*

  • bir yevtuşenko romanı.

    bundan 20 sene kadar önce lise 1. sınıf öğrencisiyken hayatımda ilk defa bir roman okumuştum: yüzüklerin efendisi. türe ve hayalgücüne öylesine vurulmuştum ki elime geçeni okuyor okula yürüyerek gidip geliyor ve kalan paramı biriktirip o dönem revaçta olan korsan kitap satın alıyordum. 3 çocuklu bir memur ailesinin ferdi olarak roman almaya pek parası olmazdı babamın.

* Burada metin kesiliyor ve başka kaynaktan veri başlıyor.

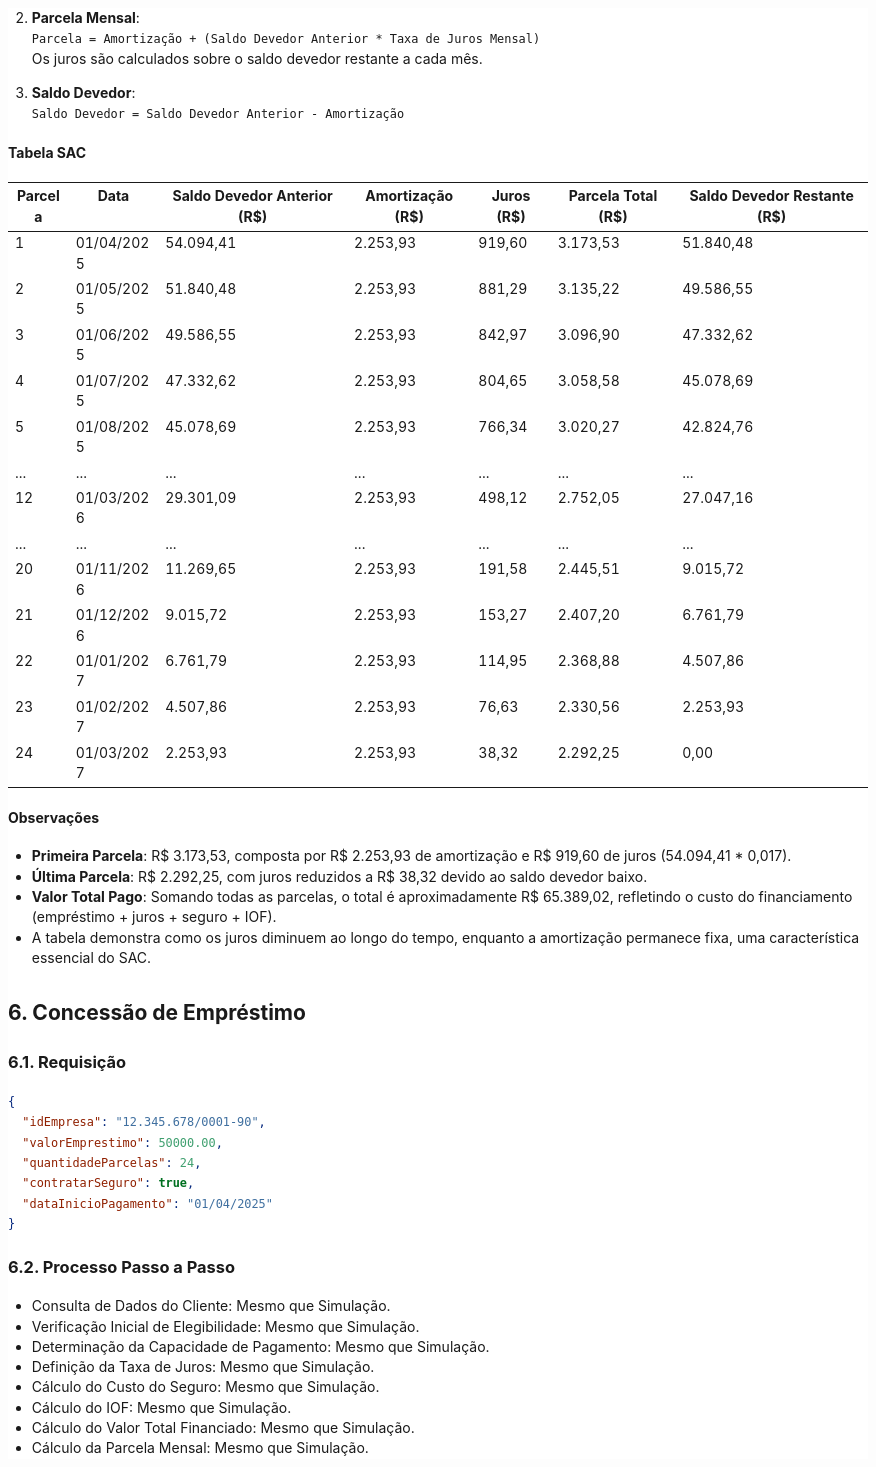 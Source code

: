 2. **Parcela Mensal**:  
   `Parcela = Amortização + (Saldo Devedor Anterior * Taxa de Juros Mensal)`  
   Os juros são calculados sobre o saldo devedor restante a cada mês.

3. **Saldo Devedor**:  
   `Saldo Devedor = Saldo Devedor Anterior - Amortização`

#### Tabela SAC
| Parcela | Data         | Saldo Devedor Anterior (R$) | Amortização (R$) | Juros (R$) | Parcela Total (R$) | Saldo Devedor Restante (R$) |
|---------|--------------|-----------------------------|------------------|------------|--------------------|-----------------------------|
| 1       | 01/04/2025  | 54.094,41                   | 2.253,93         | 919,60     | 3.173,53           | 51.840,48                   |
| 2       | 01/05/2025  | 51.840,48                   | 2.253,93         | 881,29     | 3.135,22           | 49.586,55                   |
| 3       | 01/06/2025  | 49.586,55                   | 2.253,93         | 842,97     | 3.096,90           | 47.332,62                   |
| 4       | 01/07/2025  | 47.332,62                   | 2.253,93         | 804,65     | 3.058,58           | 45.078,69                   |
| 5       | 01/08/2025  | 45.078,69                   | 2.253,93         | 766,34     | 3.020,27           | 42.824,76                   |
| ...     | ...         | ...                         | ...              | ...        | ...                | ...                         |
| 12      | 01/03/2026  | 29.301,09                   | 2.253,93         | 498,12     | 2.752,05           | 27.047,16                   |
| ...     | ...         | ...                         | ...              | ...        | ...                | ...                         |
| 20      | 01/11/2026  | 11.269,65                   | 2.253,93         | 191,58     | 2.445,51           | 9.015,72                    |
| 21      | 01/12/2026  | 9.015,72                    | 2.253,93         | 153,27     | 2.407,20           | 6.761,79                    |
| 22      | 01/01/2027  | 6.761,79                    | 2.253,93         | 114,95     | 2.368,88           | 4.507,86                    |
| 23      | 01/02/2027  | 4.507,86                    | 2.253,93         | 76,63      | 2.330,56           | 2.253,93                    |
| 24      | 01/03/2027  | 2.253,93                    | 2.253,93         | 38,32      | 2.292,25           | 0,00                        |

#### Observações
- **Primeira Parcela**: R$ 3.173,53, composta por R$ 2.253,93 de amortização e R$ 919,60 de juros (54.094,41 * 0,017).  
- **Última Parcela**: R$ 2.292,25, com juros reduzidos a R$ 38,32 devido ao saldo devedor baixo.  
- **Valor Total Pago**: Somando todas as parcelas, o total é aproximadamente R$ 65.389,02, refletindo o custo do financiamento (empréstimo + juros + seguro + IOF).  
- A tabela demonstra como os juros diminuem ao longo do tempo, enquanto a amortização permanece fixa, uma característica essencial do SAC.

## 6. Concessão de Empréstimo
### 6.1. Requisição
```json
{
  "idEmpresa": "12.345.678/0001-90",
  "valorEmprestimo": 50000.00,
  "quantidadeParcelas": 24,
  "contratarSeguro": true,
  "dataInicioPagamento": "01/04/2025"
}
```
### 6.2. Processo Passo a Passo
- Consulta de Dados do Cliente: Mesmo que Simulação.
- Verificação Inicial de Elegibilidade: Mesmo que Simulação.
- Determinação da Capacidade de Pagamento: Mesmo que Simulação.
- Definição da Taxa de Juros: Mesmo que Simulação.
- Cálculo do Custo do Seguro: Mesmo que Simulação.
- Cálculo do IOF: Mesmo que Simulação.
- Cálculo do Valor Total Financiado: Mesmo que Simulação.
- Cálculo da Parcela Mensal: Mesmo que Simulação.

    aynı dönemde ev kızı olan kuzenim de tanımadığımız bir adamla kaçmış ve evlenmişti. enişte küçük kara kuru ve zayıf bir adamdı. uyuz mu uyuz ve her konuda muhalif olarak yaratılmış bu adamla inandığı konuların tersini savunma pahasına bile tartışabilirdiniz. her konuyu büyük büyük kelimelerle tartışırdı alevlenir ve yükselirdi. hobisi ağız kavgası şeklinde tartışmaktı muhteşem bir haz alıyordu bu işten. tartışmanın en alevli yerinde uzun malborosunu yakar ve dumanı üstünüze üfleyerek tartışmaya devam ederdi.

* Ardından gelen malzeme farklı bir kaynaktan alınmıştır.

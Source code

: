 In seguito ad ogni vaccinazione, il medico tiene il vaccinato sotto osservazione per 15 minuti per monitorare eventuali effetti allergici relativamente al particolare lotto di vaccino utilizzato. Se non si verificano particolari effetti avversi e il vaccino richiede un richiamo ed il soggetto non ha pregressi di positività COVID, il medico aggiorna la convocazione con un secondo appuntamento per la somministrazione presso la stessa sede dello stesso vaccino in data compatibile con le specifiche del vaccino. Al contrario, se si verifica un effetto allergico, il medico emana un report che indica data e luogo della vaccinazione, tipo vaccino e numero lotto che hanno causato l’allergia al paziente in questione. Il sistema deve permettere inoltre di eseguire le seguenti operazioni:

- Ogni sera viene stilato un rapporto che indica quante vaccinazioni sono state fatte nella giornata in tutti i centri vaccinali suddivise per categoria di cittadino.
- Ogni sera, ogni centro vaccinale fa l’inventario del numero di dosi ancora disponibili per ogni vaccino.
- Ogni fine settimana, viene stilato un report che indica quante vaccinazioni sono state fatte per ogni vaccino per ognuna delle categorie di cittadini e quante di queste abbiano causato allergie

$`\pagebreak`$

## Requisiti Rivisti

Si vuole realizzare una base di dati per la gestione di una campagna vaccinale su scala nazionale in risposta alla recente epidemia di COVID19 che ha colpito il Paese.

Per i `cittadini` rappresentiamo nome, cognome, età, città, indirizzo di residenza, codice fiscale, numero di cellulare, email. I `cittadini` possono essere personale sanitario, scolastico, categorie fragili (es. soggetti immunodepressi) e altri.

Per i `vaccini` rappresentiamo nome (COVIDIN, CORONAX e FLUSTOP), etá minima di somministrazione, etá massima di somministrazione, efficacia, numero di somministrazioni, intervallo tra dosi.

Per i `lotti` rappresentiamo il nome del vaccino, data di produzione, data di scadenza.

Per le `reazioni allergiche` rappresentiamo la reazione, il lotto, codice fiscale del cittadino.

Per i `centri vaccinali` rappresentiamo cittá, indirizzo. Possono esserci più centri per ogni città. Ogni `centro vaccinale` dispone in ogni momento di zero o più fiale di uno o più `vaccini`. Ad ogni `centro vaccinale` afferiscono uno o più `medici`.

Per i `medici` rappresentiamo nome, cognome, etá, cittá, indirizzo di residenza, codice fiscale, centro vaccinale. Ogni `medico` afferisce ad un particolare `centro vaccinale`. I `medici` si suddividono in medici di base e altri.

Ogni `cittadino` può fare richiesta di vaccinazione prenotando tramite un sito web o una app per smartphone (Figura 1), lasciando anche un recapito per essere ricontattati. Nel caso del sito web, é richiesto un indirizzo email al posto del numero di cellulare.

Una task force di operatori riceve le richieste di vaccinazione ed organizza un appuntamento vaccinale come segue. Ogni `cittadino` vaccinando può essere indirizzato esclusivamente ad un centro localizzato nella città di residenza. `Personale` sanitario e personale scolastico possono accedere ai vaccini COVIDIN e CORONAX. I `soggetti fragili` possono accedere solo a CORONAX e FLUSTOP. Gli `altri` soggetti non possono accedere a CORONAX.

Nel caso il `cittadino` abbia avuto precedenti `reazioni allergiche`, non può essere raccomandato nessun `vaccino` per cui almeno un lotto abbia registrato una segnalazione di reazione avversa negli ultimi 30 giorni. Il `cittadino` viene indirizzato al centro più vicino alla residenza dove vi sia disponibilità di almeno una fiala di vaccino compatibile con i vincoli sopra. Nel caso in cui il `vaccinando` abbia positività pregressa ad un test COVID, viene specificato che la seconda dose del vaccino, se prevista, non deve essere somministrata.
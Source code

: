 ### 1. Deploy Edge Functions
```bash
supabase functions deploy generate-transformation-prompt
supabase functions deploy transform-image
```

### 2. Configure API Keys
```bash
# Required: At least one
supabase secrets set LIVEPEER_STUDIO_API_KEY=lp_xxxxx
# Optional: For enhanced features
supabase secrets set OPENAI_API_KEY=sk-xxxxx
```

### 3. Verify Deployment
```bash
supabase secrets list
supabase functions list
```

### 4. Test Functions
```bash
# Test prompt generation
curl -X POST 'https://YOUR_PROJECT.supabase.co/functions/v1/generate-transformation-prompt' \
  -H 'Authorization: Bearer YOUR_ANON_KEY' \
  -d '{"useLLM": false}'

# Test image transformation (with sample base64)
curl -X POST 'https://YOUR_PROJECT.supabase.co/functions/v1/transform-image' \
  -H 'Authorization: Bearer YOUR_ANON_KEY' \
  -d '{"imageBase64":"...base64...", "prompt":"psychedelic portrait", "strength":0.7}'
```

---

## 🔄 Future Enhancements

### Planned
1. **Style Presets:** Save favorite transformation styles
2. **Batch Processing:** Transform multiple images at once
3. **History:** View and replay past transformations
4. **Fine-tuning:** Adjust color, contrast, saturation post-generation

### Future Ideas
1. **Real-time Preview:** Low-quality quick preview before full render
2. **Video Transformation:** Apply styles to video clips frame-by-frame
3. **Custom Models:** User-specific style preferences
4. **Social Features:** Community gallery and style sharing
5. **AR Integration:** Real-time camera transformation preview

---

    enişte mobilya ustası allah vergisi yetenekli bir adamdı. adananın köyünden çıkmış bu adam hasbelkader bir mobilya ustasının yanına çırak olarak verilmiş ve ailesinin onun için verdiği en doğru karar bu olmuştu. projeler yapar, tasarlar ve muazzam işler çıkarırdı. tüm uyuzluğuna ve sinir bozucu karakterine rağmen yardımsever bir insandı ama hiç bunun lafını etmezdi. evimizdeki çalışma masasından benim ve kardeşlerimin elbise dolabına yemek masasından televizyon masasına kadar yaptığı işten kalan malzemelerden yapmış ve hiç para da almamıştı. tartışma istiyordu sadece, sevdiği insanlarla alabildiğine çatlarcasına tartışmak yükselmek istiyordu. babam ve ben de ona bunu veriyorduk.
    benim bu kitap hastalığımı sessizce izleyen enişte bir gün elinde kırmızı ciltli çok eski kitaplarla geldi ve bana verdi : "al bak bakalım beğenecek misin"

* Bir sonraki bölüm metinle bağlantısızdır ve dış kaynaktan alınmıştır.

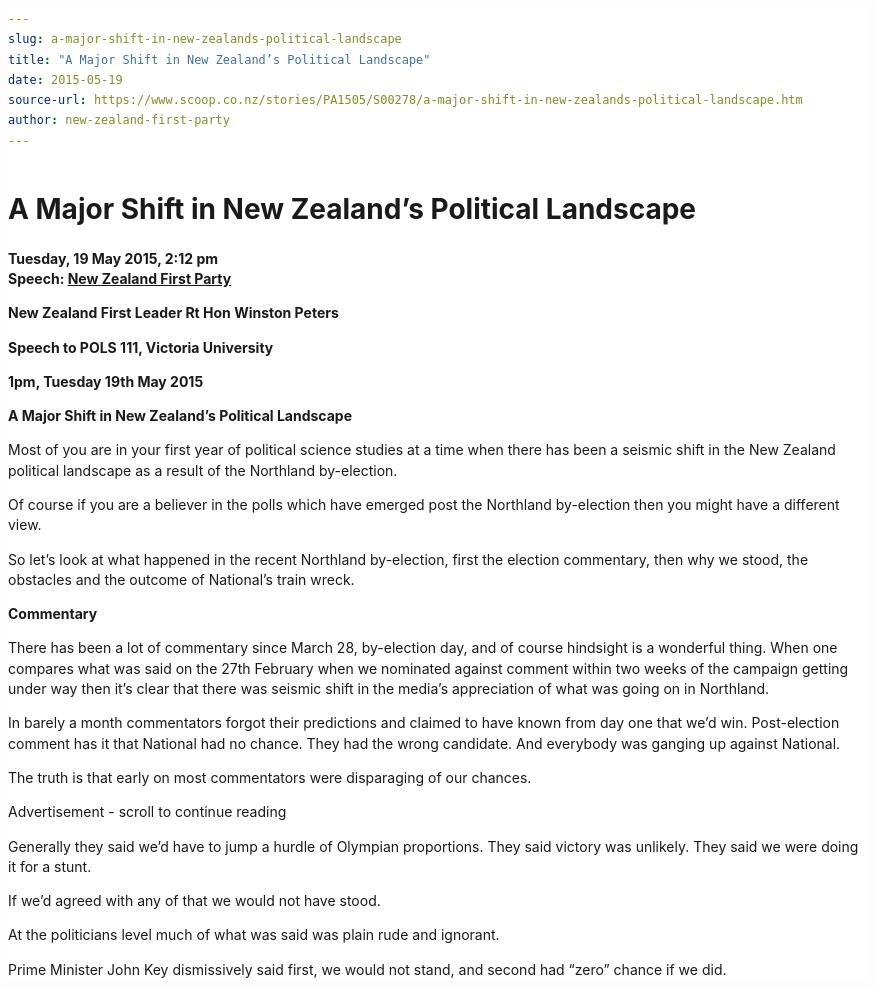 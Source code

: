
 ```yaml
---
slug: a-major-shift-in-new-zealands-political-landscape
title: "A Major Shift in New Zealand’s Political Landscape"
date: 2015-05-19
source-url: https://www.scoop.co.nz/stories/PA1505/S00278/a-major-shift-in-new-zealands-political-landscape.htm
author: new-zealand-first-party
---
```

A Major Shift in New Zealand’s Political Landscape
==================================================

**Tuesday, 19 May 2015, 2:12 pm**  
**Speech: [New Zealand First Party](https://info.scoop.co.nz/New_Zealand_First_Party)**

**New Zealand First Leader Rt Hon Winston Peters**

**Speech to POLS 111, Victoria University**

**1pm, Tuesday 19th May 2015**

**A Major Shift in New Zealand’s Political Landscape**

Most of you are in your first year of political science studies at a time when there has been a seismic shift in the New Zealand political landscape as a result of the Northland by-election.

Of course if you are a believer in the polls which have emerged post the Northland by-election then you might have a different view.

So let’s look at what happened in the recent Northland by-election, first the election commentary, then why we stood, the obstacles and the outcome of National’s train wreck.

**Commentary**

There has been a lot of commentary since March 28, by-election day, and of course hindsight is a wonderful thing. When one compares what was said on the 27th February when we nominated against comment within two weeks of the campaign getting under way then it’s clear that there was seismic shift in the media’s appreciation of what was going on in Northland.

In barely a month commentators forgot their predictions and claimed to have known from day one that we’d win. Post-election comment has it that National had no chance. They had the wrong candidate. And everybody was ganging up against National.

The truth is that early on most commentators were disparaging of our chances.

Advertisement - scroll to continue reading





Generally they said we’d have to jump a hurdle of Olympian proportions. They said victory was unlikely. They said we were doing it for a stunt.

If we’d agreed with any of that we would not have stood.

At the politicians level much of what was said was plain rude and ignorant.

Prime Minister John Key dismissively said first, we would not stand, and second had “zero” chance if we did.
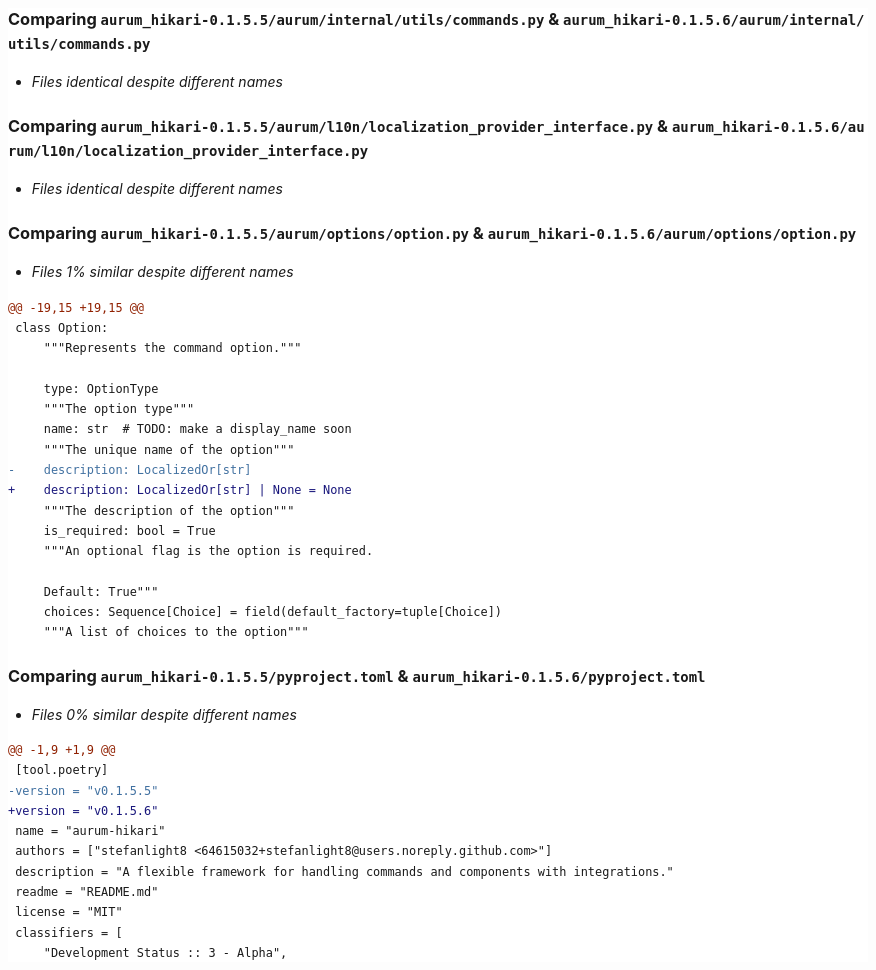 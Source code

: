 ### Comparing `aurum_hikari-0.1.5.5/aurum/internal/utils/commands.py` & `aurum_hikari-0.1.5.6/aurum/internal/utils/commands.py`

 * *Files identical despite different names*

### Comparing `aurum_hikari-0.1.5.5/aurum/l10n/localization_provider_interface.py` & `aurum_hikari-0.1.5.6/aurum/l10n/localization_provider_interface.py`

 * *Files identical despite different names*

### Comparing `aurum_hikari-0.1.5.5/aurum/options/option.py` & `aurum_hikari-0.1.5.6/aurum/options/option.py`

 * *Files 1% similar despite different names*

```diff
@@ -19,15 +19,15 @@
 class Option:
     """Represents the command option."""
 
     type: OptionType
     """The option type"""
     name: str  # TODO: make a display_name soon
     """The unique name of the option"""
-    description: LocalizedOr[str]
+    description: LocalizedOr[str] | None = None
     """The description of the option"""
     is_required: bool = True
     """An optional flag is the option is required.
     
     Default: True"""
     choices: Sequence[Choice] = field(default_factory=tuple[Choice])
     """A list of choices to the option"""
```

### Comparing `aurum_hikari-0.1.5.5/pyproject.toml` & `aurum_hikari-0.1.5.6/pyproject.toml`

 * *Files 0% similar despite different names*

```diff
@@ -1,9 +1,9 @@
 [tool.poetry]
-version = "v0.1.5.5"
+version = "v0.1.5.6"
 name = "aurum-hikari"
 authors = ["stefanlight8 <64615032+stefanlight8@users.noreply.github.com>"]
 description = "A flexible framework for handling commands and components with integrations."
 readme = "README.md"
 license = "MIT"
 classifiers = [
     "Development Status :: 3 - Alpha",
```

    -nereden geldi abi bunlar ?
    -adana fen lisesinin kitaplığını yenileme işi vardı oradan çarptım.
    -abi başımıza iş açılmasın ?
    -yok lan atacaklardı zaten ama sen aklıma geldin.

    o kitaplardan bir tanesi, kırmızı ciltli eski bir kitaptı ve adı yaban yemişleriydi. en sevdiğim de o olmuştu. sıradan bir maden arama ekibinin başından geçenler ve maceraları çok keskin ve güçlü bir kalemle aktarılırken kitabın sonu gerçekten çok vurucuydu. klasik bir rus romanı gibi ilerleyen kitap sonunda bilimkurguya yumuşakça geçiyor ve öylece bitiyordu. okuduğum diğer kitaplar aklımda bile değilken bu kitabın sonunu özellikle hatırlıyorum.
    olayların geçtiği sibirya’nın şelaputinki köyü ve çevresine kassiterit (elmas) bulmak için gelen jeologlar ve sibirya halkından pek çok kişi yer alır. farklı yaşam anlayışı ve yaşam şartlarına sahip bu kişiler,sibirya coğrafyasında farklı yerlerde karşılaşır, farklı gelişmeler sonucunda bir araya gelirler ve daha sonra vedalaşarak ayrılırlar. ancak ayrılırken kitap bambaşka ütopik bir şekilde sona erer.
    güzel ve etkileyici bir kitaptı. zamanımızın hızlı ilerleyen kurguları gibi değil ağır bir tempoda tadını çıkararak ilerler. bu tarzı sevenlerin bu kitabı da seveceğini düşünüyorum.